01 / EDITOR + AGENT
Cursor — where you actually work
A VS Code fork with an agent that lives inside your repo. Composer edits multiple files in one pass; background agents run in the cloud and open pull requests from a conversation.
Why it wins: lowest learning curve of any agent editor, the best autocomplete in the category, and the multi-file edit flow that other editors are still copying. Offload heavy refactors to Claude Code or Codex when you need them — but Cursor is the daily driver.
02 / HOSTING + AI INFRASTRUCTURE
Vercel — the platform under everything
Push to GitHub, get a preview URL in seconds. Fluid Compute is the default runtime — Node.js 24 LTS, 300-second timeouts, Active CPU pricing that only charges for time your code is actually running.

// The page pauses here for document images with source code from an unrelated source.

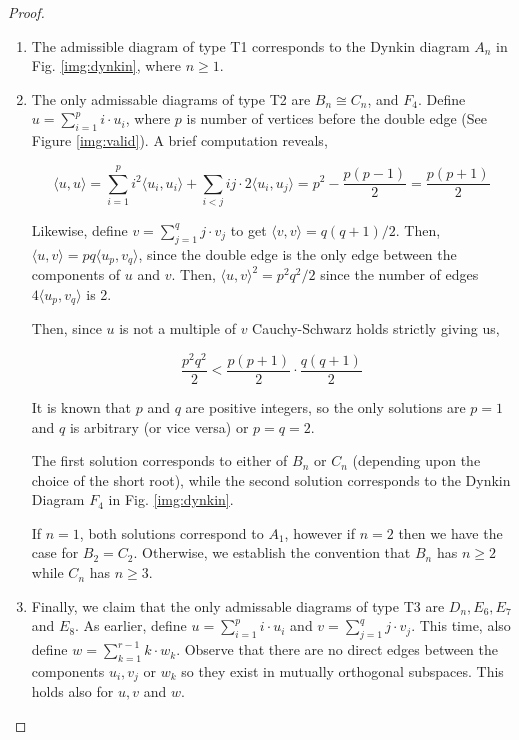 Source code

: \begin{proof}
\begin{enumerate}
        \item The admissible diagram of type T1 corresponds to the Dynkin diagram $A_n$ in Fig. \ref{img:dynkin}, where $n \geq 1$.

        \item The only admissable diagrams of type T2 are $B_n \cong C_n$, and $F_4$. Define $u = \sum_{i=1}^{p} i \cdot u_i$, where $p$ is
        number of vertices before the double edge (See Figure \ref{img:valid}). A brief computation reveals,
        
        \begin{equation}
            \label{eq:self_inp}
            \langle u, u \rangle = \sum_{i=1}^p i^2 \langle u_i, u_i \rangle + \sum_{i < j} ij \cdot 2 \langle u_i, u_j \rangle
                = p^2 - \frac{p(p-1)}{2} = \frac{p(p+1)}{2}
        \end{equation}
    
        Likewise, define $v = \sum_{j=1}^q j \cdot v_j$ to get $\langle v, v \rangle = q(q+1)/2$.
        Then, $\langle u, v \rangle = pq \langle u_p , v_q \rangle$, since the double edge is the only edge between the components of
        $u$ and $v$. Then, $\langle u, v \rangle^2 = p^2q^2 / 2$ since the number of edges $4 \langle u_p, v_q \rangle$ is 2.

        Then, since $u$ is not a multiple of $v$ Cauchy-Schwarz holds strictly giving us,

        \begin{equation*}
            \frac{p^2q^2}{2} < \frac{p(p+1)}{2} \cdot \frac{q(q+1)}{2}
        \end{equation*}

        It is known that $p$ and $q$ are positive integers, so the only solutions are $p=1$ and $q$ is
        arbitrary (or vice versa) or $p = q = 2$. \newline

        The first solution corresponds to either of $B_n$ or $C_n$ (depending upon the choice of the short root), while the
        second solution corresponds to the Dynkin Diagram $F_4$ in Fig. \ref{img:dynkin}. \newline

        If $n=1$, both solutions correspond to $A_1$, however if $n=2$ then we have the case  for $B_2 = C_2$. Otherwise,
        we establish the convention that $B_n$ has $n \geq 2$ while $C_n$ has $n\geq 3$.

        
        \item Finally, we claim that the only admissable diagrams of type T3 are $D_n, E_6, E_7$ and $E_8$.
        As earlier, define $u = \sum_{i=1}^p i \cdot u_i$ and $v = \sum_{j=1}^q j \cdot v_j$. This time, also
        define $w = \sum_{k=1}^{r-1} k \cdot w_k$. Observe that there are no direct edges between the components 
        $u_i, v_j$ or $w_k$ so they exist in mutually orthogonal subspaces. This holds also for $u, v$ and $w$. \newline


\end{enumerate}
\end{proof}
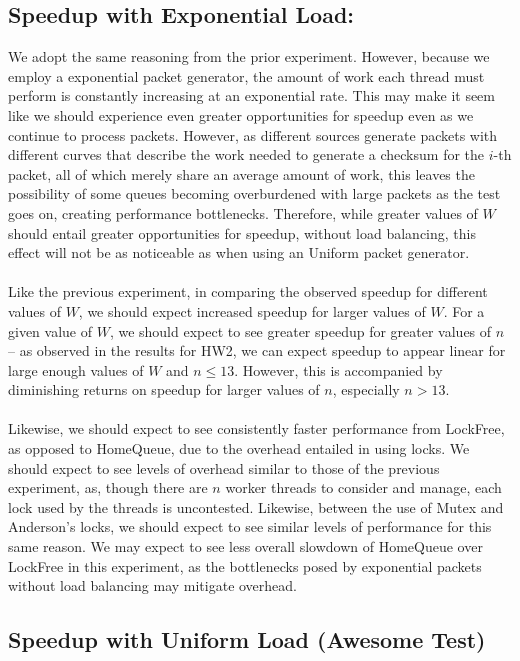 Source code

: \documentclass[]{article}
\begin{document}
\subsection{Speedup with Exponential Load:}
We adopt the same reasoning from the prior experiment. However, because we employ a exponential packet generator, the amount of work each thread must perform is constantly increasing at an exponential rate. This may make it seem like we should experience even greater opportunities for speedup even as we continue to process packets. However, as different sources generate packets with different curves that describe the work needed to generate a checksum for the $i$-th packet, all of which merely share an average amount of work, this leaves the possibility of some queues becoming overburdened with large packets as the test goes on, creating performance bottlenecks. Therefore, while greater values of $W$ should entail greater opportunities for speedup, without load balancing, this effect will not be as noticeable as when using an Uniform packet generator.
\\\\
Like the previous experiment, in comparing the observed speedup for different values of $W$, we should expect increased speedup for larger values of $W$. For a given value of $W$, we should expect to see greater speedup for greater values of $n$ -- as observed in the results for HW2, we can expect speedup to appear linear for large enough values of $W$ and $n \leq 13$. However, this is accompanied by diminishing returns on speedup for larger values of $n$, especially $n > 13$.
\\\\
Likewise, we should expect to see consistently faster performance from LockFree, as opposed to HomeQueue, due to the overhead entailed in using locks. We should expect to see levels of overhead similar to those of the previous experiment, as, though there are $n$ worker threads to consider and manage, each lock used by the threads is uncontested. Likewise, between the use of Mutex and Anderson's locks, we should expect to see similar levels of performance for this same reason. We may expect to see less overall slowdown of HomeQueue over LockFree in this experiment, as the bottlenecks posed by exponential packets without load balancing may mitigate overhead.


\subsection{Speedup with Uniform Load (Awesome Test)}
\end{document}
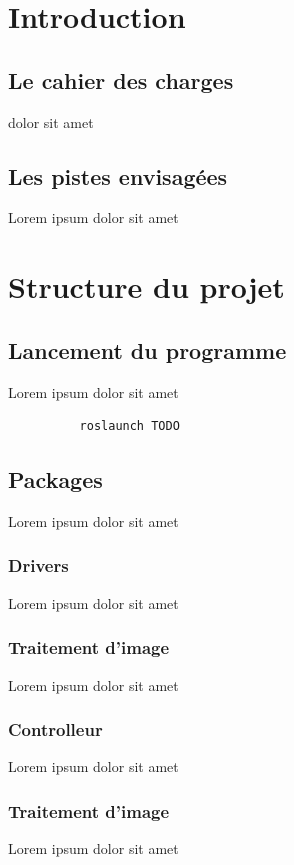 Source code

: \documentclass[12pt, openany]{report}
\begin{document}
\tableofcontents

\pagebreak

\section{Introduction}
\subsection{Le cahier des charges}
dolor sit amet
\subsection{Les pistes envisagées}
Lorem ipsum dolor sit amet

\section{Structure du projet}
\subsection{Lancement du programme}
Lorem ipsum dolor sit amet

\begin{lstlisting}
          roslaunch TODO
    \end{lstlisting}

\subsection{Packages}
Lorem ipsum dolor sit amet

\subsubsection{Drivers}
Lorem ipsum dolor sit amet

\subsubsection{Traitement d'image}
Lorem ipsum dolor sit amet

\subsubsection{Controlleur}
Lorem ipsum dolor sit amet

\subsubsection{Traitement d'image}
Lorem ipsum dolor sit amet
\end{document}
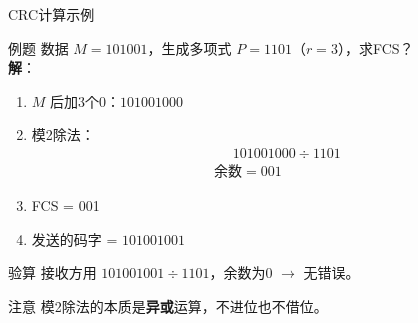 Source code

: \documentclass[10pt, aspectratio=169]{beamer}
\begin{document}
\begin{frame}{CRC计算示例}
    \begin{exampleblock}{例题}
        数据 $M = 101001$，生成多项式 $P = 1101$（$r=3$），求FCS？\\
        \textbf{解}：
        \begin{enumerate}
            \item $M$ 后加3个0：$101001000$
            \item 模2除法：
            \begin{align*}
                &\phantom{=}101001000 \div 1101 \\
                &\text{余数} = 001
            \end{align*}
            \item FCS = 001
            \item 发送的码字 = $101001001$
        \end{enumerate}
    \end{exampleblock}
    \vspace{0.3em}
    \begin{exampleblock}{验算}
        接收方用 $101001001 \div 1101$，余数为0 $\to$ 无错误。
    \end{exampleblock}
    \begin{block}{注意}
        模2除法的本质是\textbf{异或}运算，不进位也不借位。
    \end{block}
\end{frame}
\end{document}
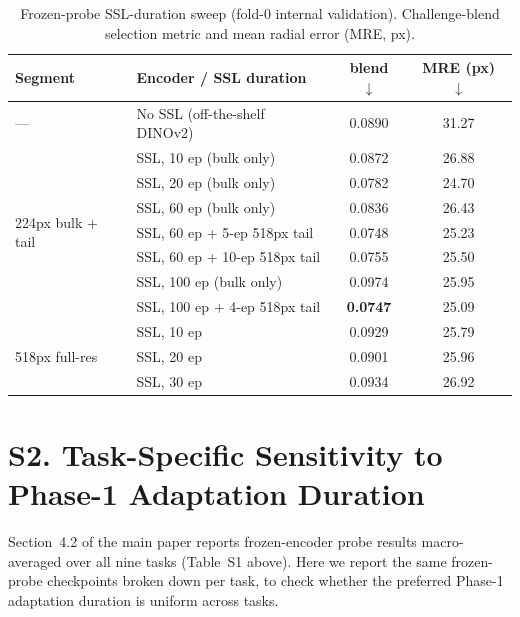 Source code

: \documentclass[runningheads]{llncs}
\begin{document}
\begin{table}[h]
\caption{Frozen-probe SSL-duration sweep (fold-0 internal validation).
Challenge-blend selection metric and mean radial error (MRE, px).}
\label{tab:supp-ssl-sweep}
\centering
\begin{tabular}{@{}llcc@{}}
\toprule
Segment & Encoder / SSL duration & blend $\downarrow$ & MRE (px) $\downarrow$ \\
\midrule
--- & No SSL (off-the-shelf DINOv2) & 0.0890 & 31.27 \\
\multirow{7}{*}{224px bulk + tail}
 & SSL, 10 ep (bulk only) & 0.0872 & 26.88 \\
 & SSL, 20 ep (bulk only) & 0.0782 & 24.70 \\
 & SSL, 60 ep (bulk only) & 0.0836 & 26.43 \\
 & SSL, 60 ep + 5-ep 518px tail & 0.0748 & 25.23 \\
 & SSL, 60 ep + 10-ep 518px tail & 0.0755 & 25.50 \\
 & SSL, 100 ep (bulk only) & 0.0974 & 25.95 \\
 & SSL, 100 ep + 4-ep 518px tail & \textbf{0.0747} & 25.09 \\
\multirow{3}{*}{518px full-res}
 & SSL, 10 ep & 0.0929 & 25.79 \\
 & SSL, 20 ep & 0.0901 & 25.96 \\
 & SSL, 30 ep & 0.0934 & 26.92 \\
\bottomrule
\end{tabular}
\end{table}

\section*{S2. Task-Specific Sensitivity to Phase-1 Adaptation Duration}

Section~4.2 of the main paper reports frozen-encoder probe results
macro-averaged over all nine tasks (Table~S1 above). Here we report the same
frozen-probe checkpoints broken down per task, to check whether the
preferred Phase-1 adaptation duration is uniform across tasks.
\end{document}
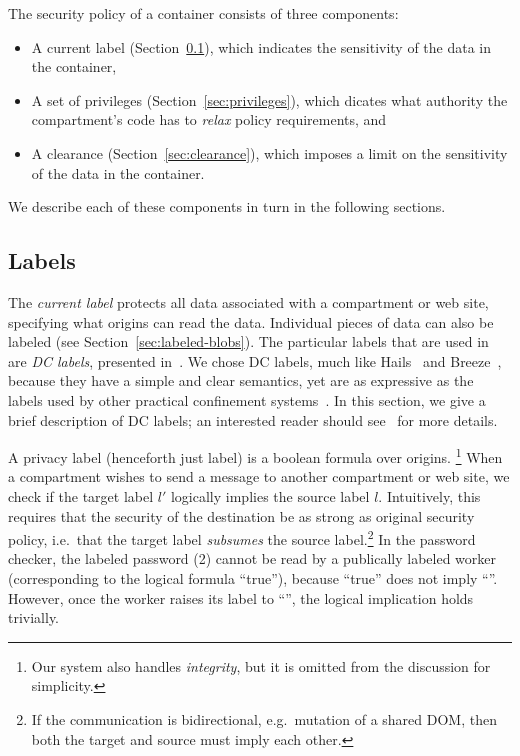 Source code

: The security policy of a container consists of three components:

\begin{itemize}
    \item A current label (Section~\ref{sec:labels}), which indicates the
        sensitivity of the data in the container,
    \item A set of privileges (Section~\ref{sec:privileges}), which
        dicates what authority the compartment's code has to
        \emph{relax} policy requirements, and
    \item A clearance (Section~\ref{sec:clearance}), which imposes a
        limit on the sensitivity of the data in the container.
\end{itemize}

We describe each of these components in turn in the following sections.

\subsection{Labels}
\label{sec:labels}

The \emph{current label} protects all data associated with a compartment or
web site, specifying what origins can read the data.
%
Individual pieces of data can also be labeled (see Section~\ref{sec:labeled-blobs}).
%
The particular labels that are used in \sys{} are \emph{DC labels},
presented in~\cite{stefan:2011:dclabels}.
%
We chose DC labels, much like Hails~\cite{giffin:2012:hails} and
Breeze~\cite{Breeze13}, because they have a simple and clear
semantics, yet are as expressive as the labels used by other practical
confinement systems~\cite{GenLabels}.
%
In this section, we give a brief description of DC labels; an interested
reader should see~\cite{stefan:2011:dclabels} for more details.

A privacy label (henceforth just label) is a boolean formula over
origins.%
%
\footnote{
  Our system also handles \emph{integrity}, but it is omitted from
  the discussion for simplicity.
}
%
When a compartment wishes to send a message to another compartment or
web site, we check if the target label $l'$ logically implies the source
label $l$.
%
Intuitively, this requires that the security of the destination be as strong as original security policy, i.e.\ that the target label \emph{subsumes} the source label.\footnote{If the communication is bidirectional, e.g.\ mutation of a shared DOM, then both the target and source must imply each other.}
%
In the password checker, the labeled password (2) cannot be read by a
publically labeled worker (corresponding to the logical formula
``true''), because ``true'' does not imply ``''.
%
However, once the worker raises its label to ``'', the
logical implication holds trivially.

Why it wins: nothing else gets you from git push to a shareable URL faster, and the AI Gateway turns multi-provider model wiring into one environment variable. Auth, blob storage, KV-replacement, observability — all native, all code-configurable.
03 / MODEL
Anthropic Claude — the brain
Sonnet 4.6 is the default for app development: 1M-token context, $3 / $15 per million tokens, the best speed/intelligence tradeoff Anthropic ships. Reach for Opus 4.7 on hard reasoning and agentic work; drop to Haiku 4.5 for high-volume cheap calls.
Why it wins: Claude is the model the rest of the stack is tuned for. Cursor uses it. Claude Code uses it. The AI SDK has first-class support. You're not betting on a model — you're betting on the model the tools are already built around.
04 / DATABASE
Neon — Postgres via Vercel Marketplace
Serverless Postgres with branching — every pull request gets its own database branch you can blow away. Autoscaling, point-in-time recovery, a serverless driver designed for edge runtimes, and a single Vercel invoice.
Why it wins: Vercel Postgres and Vercel KV are deprecated; Neon is the path. Branch-per-PR is the killer feature once you've used it — your migrations get a fresh database every time, and merging the PR merges the schema.
05 / SOURCE CONTROL
GitHub — the source of truth
Your repo is what the rest of the stack listens to. Push a commit and Vercel builds, Cursor's background agents open PRs from Slack, code review happens in pull requests, and the deploy is just a merge.
Why it wins: every other tool in the stack treats GitHub as the spine. Going around it (GitLab, raw FTP, dashboard uploads) breaks the loop. Stay with the spine.
06 / WHEN YOU NEED IT
Railway — for the workloads Vercel won't run
A worker, a cron job, a queue consumer, a long-running websocket server — anything Fluid Compute's request/response model doesn't fit. Railway gives you those alongside your app under one bill, with predictable plan-based pricing.
Why it wins (when it does): Vercel handles 90% of what most apps need. For the other 10% — multi-service orchestration, a Python ML worker, a Discord bot, a Telegram poller — Railway is the cleanest place to put it.